Status of the Voluntary Guidelines: Where we are, where we are going

Congressional Briefing hosted by Congresswoman Betty McCollum on March, 28 2014
Remarks by Dr. Gregory Myers, Land Tenure and Property Rights Division Chief, USAID (as written)

First, I would like to thank Congresswoman McCollum for hosting this event and ActionAid for organizing and bringing all of us together for this important briefing. I would also like to thank Congresswoman McCollum’s staff for their attention to these critical issues.

For 18 months, I had the honor to Chair, on behalf of the United States, the Open-Ended Working Group that negotiated the Voluntary Guidelines on the Responsible Governance of Tenure of Land, Fisheries and Forests in the Context of National Food Security (commonly known as the VGs). The VGs were negotiated through a broad and inclusive participatory process – under the UN Committee on World Food Security (CFS) – that involved governments, civil society organizations and the private sector. The VGs were unanimously endorsed by 96 member countries in May 2012. With endorsement, the global community demonstrated their recognition that improving land and other resource governance systems is a strategy for improving food security, promoting sustainable development, limiting conflict, and reducing extreme poverty.

While the development and endorsement of the VGs represents an important achievement, their ultimate value will be determined by their implementation and by measured improvements in the lives and livelihoods of women, men, children and other vulnerable people around the globe.

Where we are now
Having had the opportunity to participate in these negotiations, and managing the largest global bi-lateral program supporting the VGs, I would like to offer an assessment of what has been achieved thus far and what remains to be done.

In the almost two years since the VGs were adopted, much progress has been made. The VGs have become ‘the’ guiding doctrine for emerging economy governments to develop laws and policies that strengthen the protection of property rights for women and men. Donors and development agencies, including USAID, are beginning to align their land and resource governance programs more closely with the principles and practices outlined in the VGs.

Today, in 32 programs across 25 countries, USAID is deploying over $300 million in programs that implement many of the principles and practices outlined in the VGs. These programs help to clarify and strengthen the land tenure and property rights of all members of society — enabling broad-based economic growth, gender equality, reduced incidence of conflicts, enhanced food security, improved resilience to climate change, and effective natural resource management.

For example, in Ethiopia, USAID is building on the success of a series of programs that strengthened property rights of smallholder farmers by expanding the program to a traditionally vulnerable group: pastoralists. Over the past six years under this program, USAID-supported certification efforts led to the issuance of more than 500,000 land certificates to over 230,000 households. Under these programs, boundaries are clarified and validated by neighbors and community members prior to certification, reducing the likelihood of future disputes. The certificates, which can be transferred to descendants, give holders the right to use and profit from the land. This arrangement represents an important shift from the previous system, which was marked by frequent land seizures, redistribution, and declining agricultural productivity. Evidence from evaluations by the World Bank and the Government of Ethiopia suggests that household productivity increased measurably in areas where certificates were issued. In one region where the certification program was implemented, crop yields increased by 10 to potentially 40 percent per acre with no other inputs. USAID’s Ethiopia program is closely aligned with the principles outlined in the VGs.
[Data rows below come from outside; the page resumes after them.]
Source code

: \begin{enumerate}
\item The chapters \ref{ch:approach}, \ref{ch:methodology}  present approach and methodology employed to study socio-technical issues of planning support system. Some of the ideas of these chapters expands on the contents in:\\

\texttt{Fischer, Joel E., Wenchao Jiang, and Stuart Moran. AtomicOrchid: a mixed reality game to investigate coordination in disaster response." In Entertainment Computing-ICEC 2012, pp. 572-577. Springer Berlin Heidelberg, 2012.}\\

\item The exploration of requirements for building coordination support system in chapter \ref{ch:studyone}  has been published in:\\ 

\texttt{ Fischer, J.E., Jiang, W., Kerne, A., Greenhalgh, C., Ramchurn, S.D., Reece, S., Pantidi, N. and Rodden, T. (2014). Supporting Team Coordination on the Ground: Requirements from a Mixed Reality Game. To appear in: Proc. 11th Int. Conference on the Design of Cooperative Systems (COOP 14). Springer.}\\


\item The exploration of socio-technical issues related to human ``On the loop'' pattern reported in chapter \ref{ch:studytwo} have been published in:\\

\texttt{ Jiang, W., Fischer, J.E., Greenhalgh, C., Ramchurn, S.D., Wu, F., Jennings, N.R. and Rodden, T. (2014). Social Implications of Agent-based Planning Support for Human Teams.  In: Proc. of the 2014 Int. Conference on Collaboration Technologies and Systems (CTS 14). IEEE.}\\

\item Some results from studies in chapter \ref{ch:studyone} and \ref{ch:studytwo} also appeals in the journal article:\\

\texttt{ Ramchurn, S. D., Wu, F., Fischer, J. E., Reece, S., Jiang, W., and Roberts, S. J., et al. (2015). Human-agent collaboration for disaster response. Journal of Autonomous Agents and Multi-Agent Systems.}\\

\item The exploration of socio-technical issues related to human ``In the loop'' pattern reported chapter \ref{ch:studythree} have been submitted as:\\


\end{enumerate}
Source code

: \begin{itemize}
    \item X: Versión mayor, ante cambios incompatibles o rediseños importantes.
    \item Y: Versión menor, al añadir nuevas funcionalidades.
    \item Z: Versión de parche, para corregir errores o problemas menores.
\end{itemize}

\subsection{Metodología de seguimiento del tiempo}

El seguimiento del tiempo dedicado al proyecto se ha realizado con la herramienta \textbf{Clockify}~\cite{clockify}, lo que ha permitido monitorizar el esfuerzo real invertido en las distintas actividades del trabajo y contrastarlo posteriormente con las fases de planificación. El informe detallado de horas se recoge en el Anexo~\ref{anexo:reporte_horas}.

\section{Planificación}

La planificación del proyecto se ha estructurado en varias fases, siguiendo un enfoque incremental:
The brief and infographic that we handed out have additional information about how USAID is supporting implementation of the VGs and making secure land tenure and property rights a reality for people and communities around the world.

The way forward
What comes next? While USAID and other development organizations have made progress supporting implementation of the VGs, more remains to be done. At the global level, we need, first, more specific guidance on how to implement the VGs. The Food and Agriculture Organization of the United Nations is contributing to the development of technical guides and training programs that support VG implementation. This is a good start.

We also need better coordination and information sharing among development partners. All too often our development efforts are hampered by a lack of coordination among relevant partners striving toward common goals. The VGs represent an ambitious global agenda; achieving success will require coordinated action by civil society, governments and the private sector.

Last year more than 25 donors and development organizations came together to form the Global Donor Working Group on Land. One of our first objectives was to develop a common platform for sharing data and best practices on land programs that support the VGs. USAID led this initiative. Over the past year, we managed a project that collected information on the land and resource governance programs funded by members of the Global Donor Working Group on Land. The result of this effort is a comprehensive database of 445 programs, funded by 16 donors and development agencies, being implemented in 119 countries, with a total value of over $2 billion.

This information can help stakeholders identify opportunities to coordinate activities and leverage resources for greater impact. The database initiative also provides stakeholders with a platform to share knowledge and best practices, potentially improving the efficiency and effectiveness of current and future programs that support the VGs.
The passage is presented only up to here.